Scholarship on the First Crusade has observed that departing knights would not only have lacked enough currency to purchase food for anything except the first stages of the journey, they would also have required dedicated pack animals to carry even that much currency. Gold would have been nearly useless. It was (first of all) incredibly rare in northwestern Europe where nearly all currency was silver, and too valuable to buy basic staples. Nobody with whom a knight was bartering would have had available cash to provide the necessary change for a gold coin. But this meant carrying vast quantities of silver coins. And then what happens when you get beyond Latin Europe and arrive in, say, Hungary, southern Italy, or Byzantium, where the currencies change dramatically (and in some places back to gold?) Who could establish actual exchange rates? Nobody. So neither solution is workable. What did knights do? We're not 100% sure, but one interesting solution that's been proposed is that they brought silk, which was relatively light and could be cut into pieces that were still worth something and could be exchanged for quantities of local currency.


cognitivedissonance - 2021-08-13

This is where the Knights Templar came in, actually. They used a special cipher, which only they knew, and if you carried a letter ot the next Knights Templar encampment, you could draw from your account like an ATM. They weren't dumb.


ashtar. - 2021-08-14

Just pillage your way to the holy land.


rural - 2021-08-14

Templars were founded a two decades later, and only started this practice a few decades after that. Yes, that helped resolve this problem to some degree, but what they were supplying was assistance with transit (to some degree) and support once you arrived in theatre. Even then, you sometimes had to negotiate with them for the release of funds and it could get tricky, because it relied upon them being liquid enough to support an unknown number of knights at once. Rudolph of Pfullendorf (1180) and John of Joinville (1250) both encountered difficulties with their "withdrawals". So not quite an ATM.

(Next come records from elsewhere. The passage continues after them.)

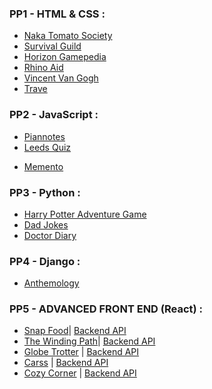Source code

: ### PP1 - HTML & CSS :

- [Naka Tomato Society](https://github.com/Pelikantapeten/p1-nacka-tomato-society)
- [Survival Guild](https://github.com/Irishbecky91/survival-guild)
- [Horizon Gamepedia](https://github.com/AlexaH88/horizon-gamepedia)
- [Rhino Aid](https://github.com/Tony118g/rhino-aid)
- [Vincent Van Gogh](https://github.com/leoniemclaughlin7/Vincent-Van-Gogh#vincent-van-gogh)
- [Trave](https://github.com/conroy9068/project-1-trave-website)

### PP2 - JavaScript :
- [Piannotes](https://github.com/AlexaH88/pianotes)
- [Leeds Quiz](https://github.com/andreas-ka/leeds-quiz)
<!-- - [The Everything Quiz](https://github.com/Tony118g/the-everything-quiz) -->
- [Memento](https://github.com/AndreeeasN/pp2-memento)

### PP3 - Python :
- [Harry Potter Adventure Game](https://github.com/AlexaH88/harry-potter-adventure-game)
- [Dad Jokes](https://github.com/Pelikantapeten/p3-dad-jokes)
- [Doctor Diary](https://github.com/Tony118g/doctor-diary)

### PP4 - Django :
- [Anthemology](https://github.com/AlexaH88/anthemology)
<!-- - [Bundu Restaurant](https://github.com/Tony118g/bundu-restaurant) -->

### PP5 - ADVANCED FRONT END (React) :

- [Snap Food](https://github.com/aleksandracodes/ci_pp5_snapfood)| [Backend API](https://github.com/aleksandracodes/snapfood-drf-api)
- [The Winding Path](https://github.com/cornishcoder1/pp5-react-frontend-the-winding-path)| [Backend API](https://github.com/cornishcoder1/pp5-backend-DRF-the-winding-path)
- [Globe Trotter](https://github.com/Stuffy33/globetrotter) | [Backend API](https://github.com/Stuffy33/globetrotter-drf-api)
- [Carss](https://github.com/ErikHgm/carss-react-frontend) | [Backend API](https://github.com/ErikHgm/carss-drf-backend)
- [Cozy Corner](https://github.com/mikakallberg/cozycorner) | [Backend API](https://github.com/mikakallberg/Project-Portfolio-5-DRF)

cognitivedissonance - 2021-08-14

I bet you have opinions about pauldrons.


rural - 2021-08-14

Don't get me started!


yogarfield - 2021-08-15

For what it's worth, I did enjoy your comment more than the video. For that, I render unto you 5 ghost bolts of silk.

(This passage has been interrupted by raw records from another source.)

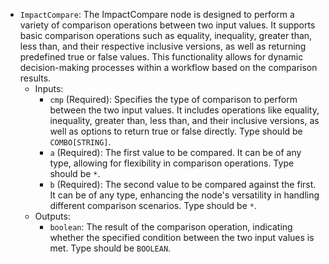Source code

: - `ImpactCompare`: The ImpactCompare node is designed to perform a variety of comparison operations between two input values. It supports basic comparison operations such as equality, inequality, greater than, less than, and their respective inclusive versions, as well as returning predefined true or false values. This functionality allows for dynamic decision-making processes within a workflow based on the comparison results.
    - Inputs:
        - `cmp` (Required): Specifies the type of comparison to perform between the two input values. It includes operations like equality, inequality, greater than, less than, and their inclusive versions, as well as options to return true or false directly. Type should be `COMBO[STRING]`.
        - `a` (Required): The first value to be compared. It can be of any type, allowing for flexibility in comparison operations. Type should be `*`.
        - `b` (Required): The second value to be compared against the first. It can be of any type, enhancing the node's versatility in handling different comparison scenarios. Type should be `*`.
    - Outputs:
        - `boolean`: The result of the comparison operation, indicating whether the specified condition between the two input values is met. Type should be `BOOLEAN`.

The Mothership - 2021-08-16

Rural, will I see you at Leeds or at Kalamazoo next year?


rural - 2021-08-21

Sorry, saw these comments too late. I can't deal with the online Leeds and K'zoo. When we are back to solid in-person conferences, I'm at both on the regular.


yogarfield - 2021-08-13

This comment smacks of "I studied medieval history and all I got was these lousy 3 stars".


rural - 2021-08-14

Medieval history is worth all the stars in the galaxy, because it allows you to bore at Olympic levels in the discussion of YouTube clips. But I find videos like this so awesome and weird because they are discussing something as if it should obey the laws of physics (weight) and logistics, but it belongs entirely to the realm of fantasy. This is like arguing about how often you need to recharge a light saber.


The Mothership - 2021-08-16

Any adventurer that wealthy would have a baggage train and attendants. Only peasants carry their own money.